### Your assignment
Transcribe every entry word for word, leaving out all images.

### Plain-text document sources
▶
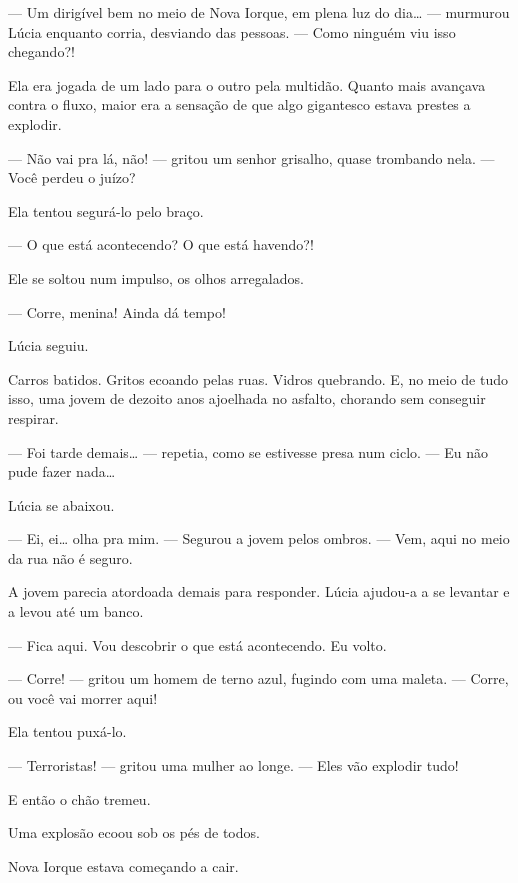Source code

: — Um dirigível bem no meio de Nova Iorque, em plena luz do dia… — murmurou Lúcia enquanto corria, desviando das pessoas. — Como ninguém viu isso chegando?!

Ela era jogada de um lado para o outro pela multidão.  
Quanto mais avançava contra o fluxo, maior era a sensação de que algo gigantesco estava prestes a explodir.

— Não vai pra lá, não! — gritou um senhor grisalho, quase trombando nela. — Você perdeu o juízo?

Ela tentou segurá-lo pelo braço.

— O que está acontecendo? O que está havendo?!

Ele se soltou num impulso, os olhos arregalados.

— Corre, menina! Ainda dá tempo!

Lúcia seguiu.

Carros batidos.  
Gritos ecoando pelas ruas.  
Vidros quebrando.  
E, no meio de tudo isso, uma jovem de dezoito anos ajoelhada no asfalto, chorando sem conseguir respirar.

— Foi tarde demais… — repetia, como se estivesse presa num ciclo. — Eu não pude fazer nada…

Lúcia se abaixou.

— Ei, ei… olha pra mim. — Segurou a jovem pelos ombros. — Vem, aqui no meio da rua não é seguro.

A jovem parecia atordoada demais para responder.
Lúcia ajudou-a a se levantar e a levou até um banco.

— Fica aqui. Vou descobrir o que está acontecendo. Eu volto.

— Corre! — gritou um homem de terno azul, fugindo com uma maleta. — Corre, ou você vai morrer aqui!

Ela tentou puxá-lo.

— Terroristas! — gritou uma mulher ao longe. — Eles vão explodir tudo!

E então o chão tremeu.

Uma explosão ecoou sob os pés de todos.

Nova Iorque estava começando a cair.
◀
### Output of the task
Source code

: — Um dirigível bem no meio de Nova Iorque, em plena luz do dia… — murmurou Lúcia enquanto corria, desviando das pessoas. — Como ninguém viu isso chegando?!

Ela era jogada de um lado para o outro pela multidão.  
Quanto mais avançava contra o fluxo, maior era a sensação de que algo gigantesco estava prestes a explodir.

— Não vai pra lá, não! — gritou um senhor grisalho, quase trombando nela. — Você perdeu o juízo?

Ela tentou segurá-lo pelo braço.

— O que está acontecendo? O que está havendo?!

Ele se soltou num impulso, os olhos arregalados.

— Corre, menina! Ainda dá tempo!

Lúcia seguiu.

Carros batidos.  
Gritos ecoando pelas ruas.  
Vidros quebrando.  
E, no meio de tudo isso, uma jovem de dezoito anos ajoelhada no asfalto, chorando sem conseguir respirar.

— Foi tarde demais… — repetia, como se estivesse presa num ciclo. — Eu não pude fazer nada…

Lúcia se abaixou.

— Ei, ei… olha pra mim. — Segurou a jovem pelos ombros. — Vem, aqui no meio da rua não é seguro.

A jovem parecia atordoada demais para responder.
Lúcia ajudou-a a se levantar e a levou até um banco.

— Fica aqui. Vou descobrir o que está acontecendo. Eu volto.

— Corre! — gritou um homem de terno azul, fugindo com uma maleta. — Corre, ou você vai morrer aqui!

Ela tentou puxá-lo.

— Terroristas! — gritou uma mulher ao longe. — Eles vão explodir tudo!

E então o chão tremeu.

Uma explosão ecoou sob os pés de todos.

Nova Iorque estava começando a cair.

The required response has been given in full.